La Unión Europea no ha cambiado su naturaleza. Es, desde la prehistoria del Tratado del Carbón y del Acero, una Unión compleja y estructuralmente asimétrica, con vocación política. Y desde el mismo Tratado fundacional, esta asimetría se ha venido superando con la misma fórmula. Partiendo de la base de la doble legitimidad de ser unión de Estados y de ciudadanos, fundada en ambos casos en el principio de igualdad, ésta ha sido modulada rompiendo el principio de proporcionalidad pura en el Parlamento Europeo para permitir una representación adecuada de los ciudadanos de los Estados más pequeños; mientras que en el Consejo se ha venido garantizando la relativa paridad de los Estados, a través del sistema del voto ponderado en una horquilla limitada.

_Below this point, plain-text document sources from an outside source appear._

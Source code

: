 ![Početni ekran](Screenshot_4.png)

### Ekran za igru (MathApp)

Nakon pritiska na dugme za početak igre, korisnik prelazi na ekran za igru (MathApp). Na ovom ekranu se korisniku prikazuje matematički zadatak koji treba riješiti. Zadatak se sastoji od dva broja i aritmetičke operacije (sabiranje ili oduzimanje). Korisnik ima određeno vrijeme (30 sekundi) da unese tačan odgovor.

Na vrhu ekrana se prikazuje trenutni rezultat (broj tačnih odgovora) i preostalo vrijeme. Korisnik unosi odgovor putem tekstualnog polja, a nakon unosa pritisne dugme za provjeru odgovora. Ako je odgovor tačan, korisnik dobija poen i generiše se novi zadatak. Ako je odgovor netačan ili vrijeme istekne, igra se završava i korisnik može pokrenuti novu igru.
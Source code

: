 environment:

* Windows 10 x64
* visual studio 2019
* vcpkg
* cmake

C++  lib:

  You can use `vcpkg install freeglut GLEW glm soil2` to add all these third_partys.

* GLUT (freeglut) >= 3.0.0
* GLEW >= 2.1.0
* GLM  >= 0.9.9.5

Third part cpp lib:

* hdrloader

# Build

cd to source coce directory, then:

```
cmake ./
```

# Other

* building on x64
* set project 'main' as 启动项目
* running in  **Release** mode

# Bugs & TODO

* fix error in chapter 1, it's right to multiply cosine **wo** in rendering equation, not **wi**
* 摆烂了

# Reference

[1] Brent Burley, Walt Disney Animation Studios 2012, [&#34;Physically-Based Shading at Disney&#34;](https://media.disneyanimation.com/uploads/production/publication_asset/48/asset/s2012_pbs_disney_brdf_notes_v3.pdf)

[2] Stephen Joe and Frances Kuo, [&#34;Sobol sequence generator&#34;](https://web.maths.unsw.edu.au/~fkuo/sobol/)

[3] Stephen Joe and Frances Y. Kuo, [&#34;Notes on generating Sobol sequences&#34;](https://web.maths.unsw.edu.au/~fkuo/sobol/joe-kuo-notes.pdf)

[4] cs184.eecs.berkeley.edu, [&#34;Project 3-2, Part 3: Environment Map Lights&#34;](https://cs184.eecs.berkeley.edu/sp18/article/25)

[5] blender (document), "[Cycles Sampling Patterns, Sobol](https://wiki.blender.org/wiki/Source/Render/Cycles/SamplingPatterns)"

Sin cambiar el ser profundo de la construcción europea, es cierto que esta asimetría estructural ha ido creciendo con las sucesivas incorporaciones. Y a esta realidad parece obedecer la desazón que se observa en los círculos intelectuales e incluso gubernamentales de ciertos Estados miembros, en particular los más veteranos, ante esta gran nueva Unión, y su futuro. Así las cosas, ¿por qué el acoso al equilibrio institucional constatado a veinticinco que entraña Niza, que llevaría a un empobrecimiento de la Unión, ya que disminuiría radicalmente el peso de los Estados menos poblados y, por consiguiente, la influencia de la mayoría de los Estados de la Unión? La respuesta hay que buscarla en ese temor de los países fundadores, lógico pero carente de verdadero fundamento, a una pérdida de poder e influencia en el seno de la gran Unión ampliada. Y es que, entre los cuatro países considerados pacíficamente "grandes" a efectos institucionales, sólo uno -Reino Unido- no es fundador. Mientras que todos los Estados de la quinta ampliación, con la excepción de Polonia, entran de forma incontrovertida en la categoría de países mediano / pequeños.

Los países fundadores, que guardan la memoria histórica de la Unión, saben perfectamente cuál ha sido su contribución al proceso de la integración europea. Italia, con su sentido de la Historia, el Benelux, con su inigualable habilidad para forjar compromisos, y Francia y Alemania, con su capacidad de ilusionar por nuevas metas, forman parte inextricable de la Unión. España no concibe y no podría concebir la Unión sin que los Estados que la fundaron ocupen el lugar que legítimamente es suyo. Y éste es el sentir general de los socios.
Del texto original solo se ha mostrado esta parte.